YOUR INSTRUCTIONS -
Here are the records. Print them all exactly.

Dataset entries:
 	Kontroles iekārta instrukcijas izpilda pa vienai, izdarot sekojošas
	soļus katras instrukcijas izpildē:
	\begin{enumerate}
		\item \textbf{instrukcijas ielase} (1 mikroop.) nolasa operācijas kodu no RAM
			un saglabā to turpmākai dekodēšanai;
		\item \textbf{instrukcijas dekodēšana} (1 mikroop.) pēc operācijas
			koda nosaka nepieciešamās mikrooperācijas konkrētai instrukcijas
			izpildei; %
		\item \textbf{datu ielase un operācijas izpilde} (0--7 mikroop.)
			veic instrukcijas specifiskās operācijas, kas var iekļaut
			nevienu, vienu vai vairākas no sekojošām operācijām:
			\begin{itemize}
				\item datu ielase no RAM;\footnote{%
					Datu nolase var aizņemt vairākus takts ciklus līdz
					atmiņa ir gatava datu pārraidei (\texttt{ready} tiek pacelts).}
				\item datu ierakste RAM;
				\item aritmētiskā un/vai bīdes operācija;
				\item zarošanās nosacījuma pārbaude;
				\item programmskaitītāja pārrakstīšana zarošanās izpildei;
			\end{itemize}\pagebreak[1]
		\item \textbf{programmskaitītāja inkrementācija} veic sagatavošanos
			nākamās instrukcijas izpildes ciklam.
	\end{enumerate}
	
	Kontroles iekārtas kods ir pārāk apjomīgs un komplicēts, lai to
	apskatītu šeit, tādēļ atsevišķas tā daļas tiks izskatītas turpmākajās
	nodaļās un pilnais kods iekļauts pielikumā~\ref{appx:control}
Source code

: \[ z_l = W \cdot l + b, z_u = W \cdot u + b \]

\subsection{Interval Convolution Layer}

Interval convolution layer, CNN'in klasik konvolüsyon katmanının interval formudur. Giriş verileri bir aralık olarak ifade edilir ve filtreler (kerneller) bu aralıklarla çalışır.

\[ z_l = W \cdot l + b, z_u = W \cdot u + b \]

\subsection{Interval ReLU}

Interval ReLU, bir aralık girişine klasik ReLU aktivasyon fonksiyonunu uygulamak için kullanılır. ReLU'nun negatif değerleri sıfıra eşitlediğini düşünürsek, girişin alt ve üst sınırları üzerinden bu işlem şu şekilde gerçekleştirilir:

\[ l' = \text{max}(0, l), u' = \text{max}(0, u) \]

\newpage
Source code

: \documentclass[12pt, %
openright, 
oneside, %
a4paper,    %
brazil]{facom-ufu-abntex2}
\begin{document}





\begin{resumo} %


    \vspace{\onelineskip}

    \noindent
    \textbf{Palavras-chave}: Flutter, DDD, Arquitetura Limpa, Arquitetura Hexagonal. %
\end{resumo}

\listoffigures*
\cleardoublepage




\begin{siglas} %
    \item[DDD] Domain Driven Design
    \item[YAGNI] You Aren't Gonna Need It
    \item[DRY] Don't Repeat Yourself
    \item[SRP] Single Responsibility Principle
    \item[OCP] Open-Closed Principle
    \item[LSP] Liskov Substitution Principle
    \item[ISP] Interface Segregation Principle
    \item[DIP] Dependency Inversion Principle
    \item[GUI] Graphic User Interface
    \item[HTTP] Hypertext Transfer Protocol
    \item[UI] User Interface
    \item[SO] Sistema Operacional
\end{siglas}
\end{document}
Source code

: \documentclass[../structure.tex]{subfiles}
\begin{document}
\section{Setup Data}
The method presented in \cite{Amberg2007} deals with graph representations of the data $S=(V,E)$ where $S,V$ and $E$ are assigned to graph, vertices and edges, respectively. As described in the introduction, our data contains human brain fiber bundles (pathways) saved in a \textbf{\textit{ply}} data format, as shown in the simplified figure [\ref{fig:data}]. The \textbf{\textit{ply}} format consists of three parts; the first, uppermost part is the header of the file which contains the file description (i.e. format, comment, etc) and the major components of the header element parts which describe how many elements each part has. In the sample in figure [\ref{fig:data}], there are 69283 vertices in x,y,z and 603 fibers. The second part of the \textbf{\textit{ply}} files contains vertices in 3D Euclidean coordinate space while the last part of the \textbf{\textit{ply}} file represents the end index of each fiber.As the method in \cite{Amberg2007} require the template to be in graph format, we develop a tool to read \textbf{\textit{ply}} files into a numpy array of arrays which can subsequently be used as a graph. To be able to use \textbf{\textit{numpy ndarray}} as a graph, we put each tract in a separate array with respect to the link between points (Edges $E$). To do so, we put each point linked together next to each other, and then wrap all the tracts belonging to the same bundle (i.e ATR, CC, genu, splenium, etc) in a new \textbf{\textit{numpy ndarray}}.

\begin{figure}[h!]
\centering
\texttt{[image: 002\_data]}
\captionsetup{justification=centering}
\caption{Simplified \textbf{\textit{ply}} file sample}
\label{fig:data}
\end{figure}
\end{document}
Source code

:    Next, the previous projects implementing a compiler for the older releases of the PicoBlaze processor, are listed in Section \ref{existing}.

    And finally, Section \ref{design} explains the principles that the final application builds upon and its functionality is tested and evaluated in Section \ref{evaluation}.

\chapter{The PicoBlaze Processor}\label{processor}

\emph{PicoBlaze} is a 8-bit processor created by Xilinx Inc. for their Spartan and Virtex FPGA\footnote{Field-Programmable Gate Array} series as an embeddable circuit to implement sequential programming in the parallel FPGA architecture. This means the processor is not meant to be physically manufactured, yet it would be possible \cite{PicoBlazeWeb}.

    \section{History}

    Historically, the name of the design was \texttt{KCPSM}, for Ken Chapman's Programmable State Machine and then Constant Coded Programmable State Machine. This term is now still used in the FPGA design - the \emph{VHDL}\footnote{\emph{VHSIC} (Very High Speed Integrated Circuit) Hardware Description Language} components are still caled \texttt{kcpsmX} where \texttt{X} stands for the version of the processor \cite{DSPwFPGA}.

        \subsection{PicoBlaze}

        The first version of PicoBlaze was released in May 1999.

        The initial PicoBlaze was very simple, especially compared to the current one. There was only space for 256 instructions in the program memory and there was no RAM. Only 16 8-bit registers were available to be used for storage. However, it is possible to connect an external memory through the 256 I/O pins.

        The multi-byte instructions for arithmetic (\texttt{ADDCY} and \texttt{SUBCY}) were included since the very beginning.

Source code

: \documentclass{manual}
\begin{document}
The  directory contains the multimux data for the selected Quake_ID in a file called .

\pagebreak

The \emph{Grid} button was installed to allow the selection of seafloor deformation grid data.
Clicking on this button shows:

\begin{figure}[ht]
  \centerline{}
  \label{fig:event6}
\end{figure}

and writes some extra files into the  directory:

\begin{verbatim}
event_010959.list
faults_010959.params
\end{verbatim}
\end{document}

OUTPUT FOR THIS TASK -
 	Kontroles iekārta instrukcijas izpilda pa vienai, izdarot sekojošas
	soļus katras instrukcijas izpildē:
	\begin{enumerate}
		\item \textbf{instrukcijas ielase} (1 mikroop.) nolasa operācijas kodu no RAM
			un saglabā to turpmākai dekodēšanai;
		\item \textbf{instrukcijas dekodēšana} (1 mikroop.) pēc operācijas
			koda nosaka nepieciešamās mikrooperācijas konkrētai instrukcijas
			izpildei; %
		\item \textbf{datu ielase un operācijas izpilde} (0--7 mikroop.)
			veic instrukcijas specifiskās operācijas, kas var iekļaut
			nevienu, vienu vai vairākas no sekojošām operācijām:
			\begin{itemize}
				\item datu ielase no RAM;\footnote{%
					Datu nolase var aizņemt vairākus takts ciklus līdz
					atmiņa ir gatava datu pārraidei (\texttt{ready} tiek pacelts).}
				\item datu ierakste RAM;
				\item aritmētiskā un/vai bīdes operācija;
				\item zarošanās nosacījuma pārbaude;
				\item programmskaitītāja pārrakstīšana zarošanās izpildei;
			\end{itemize}\pagebreak[1]
		\item \textbf{programmskaitītāja inkrementācija} veic sagatavošanos
			nākamās instrukcijas izpildes ciklam.
	\end{enumerate}
	
	Kontroles iekārtas kods ir pārāk apjomīgs un komplicēts, lai to
	apskatītu šeit, tādēļ atsevišķas tā daļas tiks izskatītas turpmākajās
	nodaļās un pilnais kods iekļauts pielikumā~\ref{appx:control}
Source code

: \[ z_l = W \cdot l + b, z_u = W \cdot u + b \]

\subsection{Interval Convolution Layer}

Interval convolution layer, CNN'in klasik konvolüsyon katmanının interval formudur. Giriş verileri bir aralık olarak ifade edilir ve filtreler (kerneller) bu aralıklarla çalışır.

\[ z_l = W \cdot l + b, z_u = W \cdot u + b \]

\subsection{Interval ReLU}

Interval ReLU, bir aralık girişine klasik ReLU aktivasyon fonksiyonunu uygulamak için kullanılır. ReLU'nun negatif değerleri sıfıra eşitlediğini düşünürsek, girişin alt ve üst sınırları üzerinden bu işlem şu şekilde gerçekleştirilir:

\[ l' = \text{max}(0, l), u' = \text{max}(0, u) \]

\newpage
Source code

: \documentclass[12pt, %
openright, 
oneside, %
a4paper,    %
brazil]{facom-ufu-abntex2}
\begin{document}





\begin{resumo} %


    \vspace{\onelineskip}

    \noindent
    \textbf{Palavras-chave}: Flutter, DDD, Arquitetura Limpa, Arquitetura Hexagonal. %
\end{resumo}

\listoffigures*
\cleardoublepage




\begin{siglas} %
    \item[DDD] Domain Driven Design
    \item[YAGNI] You Aren't Gonna Need It
    \item[DRY] Don't Repeat Yourself
    \item[SRP] Single Responsibility Principle
    \item[OCP] Open-Closed Principle
    \item[LSP] Liskov Substitution Principle
    \item[ISP] Interface Segregation Principle
    \item[DIP] Dependency Inversion Principle
    \item[GUI] Graphic User Interface
    \item[HTTP] Hypertext Transfer Protocol
    \item[UI] User Interface
    \item[SO] Sistema Operacional
\end{siglas}
\end{document}
Source code

: \documentclass[../structure.tex]{subfiles}
\begin{document}
\section{Setup Data}
The method presented in \cite{Amberg2007} deals with graph representations of the data $S=(V,E)$ where $S,V$ and $E$ are assigned to graph, vertices and edges, respectively. As described in the introduction, our data contains human brain fiber bundles (pathways) saved in a \textbf{\textit{ply}} data format, as shown in the simplified figure [\ref{fig:data}]. The \textbf{\textit{ply}} format consists of three parts; the first, uppermost part is the header of the file which contains the file description (i.e. format, comment, etc) and the major components of the header element parts which describe how many elements each part has. In the sample in figure [\ref{fig:data}], there are 69283 vertices in x,y,z and 603 fibers. The second part of the \textbf{\textit{ply}} files contains vertices in 3D Euclidean coordinate space while the last part of the \textbf{\textit{ply}} file represents the end index of each fiber.As the method in \cite{Amberg2007} require the template to be in graph format, we develop a tool to read \textbf{\textit{ply}} files into a numpy array of arrays which can subsequently be used as a graph. To be able to use \textbf{\textit{numpy ndarray}} as a graph, we put each tract in a separate array with respect to the link between points (Edges $E$). To do so, we put each point linked together next to each other, and then wrap all the tracts belonging to the same bundle (i.e ATR, CC, genu, splenium, etc) in a new \textbf{\textit{numpy ndarray}}.

\begin{figure}[h!]
\centering
\texttt{[image: 002\_data]}
\captionsetup{justification=centering}
\caption{Simplified \textbf{\textit{ply}} file sample}
\label{fig:data}
\end{figure}
\end{document}
Source code

:    Next, the previous projects implementing a compiler for the older releases of the PicoBlaze processor, are listed in Section \ref{existing}.

    And finally, Section \ref{design} explains the principles that the final application builds upon and its functionality is tested and evaluated in Section \ref{evaluation}.

\chapter{The PicoBlaze Processor}\label{processor}

\emph{PicoBlaze} is a 8-bit processor created by Xilinx Inc. for their Spartan and Virtex FPGA\footnote{Field-Programmable Gate Array} series as an embeddable circuit to implement sequential programming in the parallel FPGA architecture. This means the processor is not meant to be physically manufactured, yet it would be possible \cite{PicoBlazeWeb}.

    \section{History}

    Historically, the name of the design was \texttt{KCPSM}, for Ken Chapman's Programmable State Machine and then Constant Coded Programmable State Machine. This term is now still used in the FPGA design - the \emph{VHDL}\footnote{\emph{VHSIC} (Very High Speed Integrated Circuit) Hardware Description Language} components are still caled \texttt{kcpsmX} where \texttt{X} stands for the version of the processor \cite{DSPwFPGA}.

        \subsection{PicoBlaze}

        The first version of PicoBlaze was released in May 1999.

        The initial PicoBlaze was very simple, especially compared to the current one. There was only space for 256 instructions in the program memory and there was no RAM. Only 16 8-bit registers were available to be used for storage. However, it is possible to connect an external memory through the 256 I/O pins.

        The multi-byte instructions for arithmetic (\texttt{ADDCY} and \texttt{SUBCY}) were included since the very beginning.

Source code

: \documentclass{manual}
\begin{document}
The  directory contains the multimux data for the selected Quake_ID in a file called .

\pagebreak

The \emph{Grid} button was installed to allow the selection of seafloor deformation grid data.
Clicking on this button shows:

\begin{figure}[ht]
  \centerline{}
  \label{fig:event6}
\end{figure}

and writes some extra files into the  directory:

\begin{verbatim}
event_010959.list
faults_010959.params
\end{verbatim}
\end{document}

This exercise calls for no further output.